[[ Records for the exercise, beginning ]]

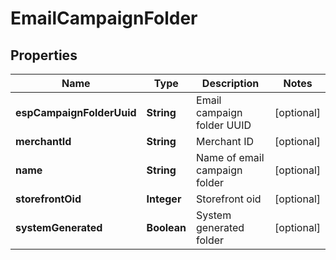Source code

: 
# EmailCampaignFolder

## Properties
Name | Type | Description | Notes
------------ | ------------- | ------------- | -------------
**espCampaignFolderUuid** | **String** | Email campaign folder UUID |  [optional]
**merchantId** | **String** | Merchant ID |  [optional]
**name** | **String** | Name of email campaign folder |  [optional]
**storefrontOid** | **Integer** | Storefront oid |  [optional]
**systemGenerated** | **Boolean** | System generated folder |  [optional]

[[ Records for the exercise, end ]]

▸ **What you will do**
Your answer must be the lines from the one containing "Storefront oid |" to the last line of the entries, repeated exactly and with nothing else.

▸ **Output of the task**
**storefrontOid** | **Integer** | Storefront oid |  [optional]
**systemGenerated** | **Boolean** | System generated folder |  [optional]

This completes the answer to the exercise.